_ACTIVITY:_
Please write out exactly the lines that begin at the line containing "### 3. Enter a Route" and run to the end of the records.

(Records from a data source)
━━━━━━━━━━━━━━━━━━━━━━━━━━━━━━
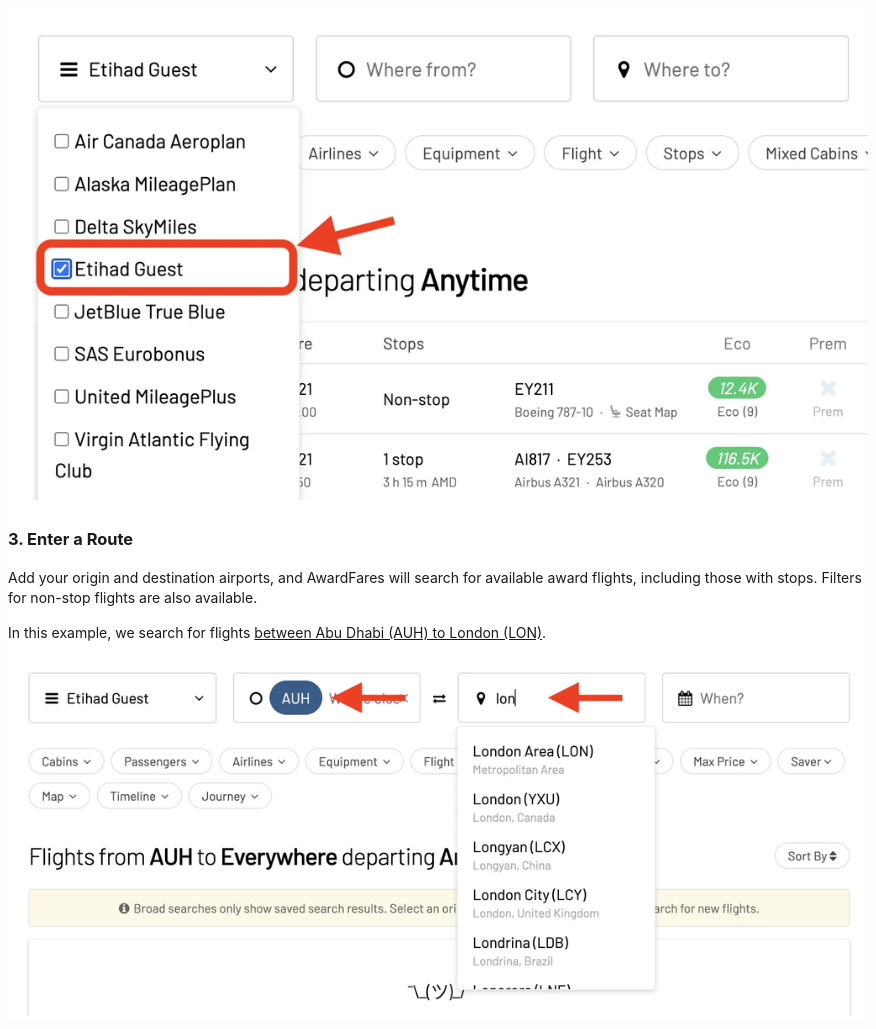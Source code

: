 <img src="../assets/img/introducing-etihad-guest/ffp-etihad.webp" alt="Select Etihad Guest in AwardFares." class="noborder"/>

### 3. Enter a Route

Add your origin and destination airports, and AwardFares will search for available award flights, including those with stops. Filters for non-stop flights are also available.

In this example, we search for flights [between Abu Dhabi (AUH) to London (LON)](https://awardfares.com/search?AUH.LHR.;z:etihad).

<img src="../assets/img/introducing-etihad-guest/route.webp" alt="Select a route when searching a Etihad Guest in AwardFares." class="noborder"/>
━━━━━━━━━━━━━━━━━━━━━━━━━━━━━━
_SOLUTION:_
### 3. Enter a Route

Add your origin and destination airports, and AwardFares will search for available award flights, including those with stops. Filters for non-stop flights are also available.

In this example, we search for flights [between Abu Dhabi (AUH) to London (LON)](https://awardfares.com/search?AUH.LHR.;z:etihad).

<img src="../assets/img/introducing-etihad-guest/route.webp" alt="Select a route when searching a Etihad Guest in AwardFares." class="noborder"/>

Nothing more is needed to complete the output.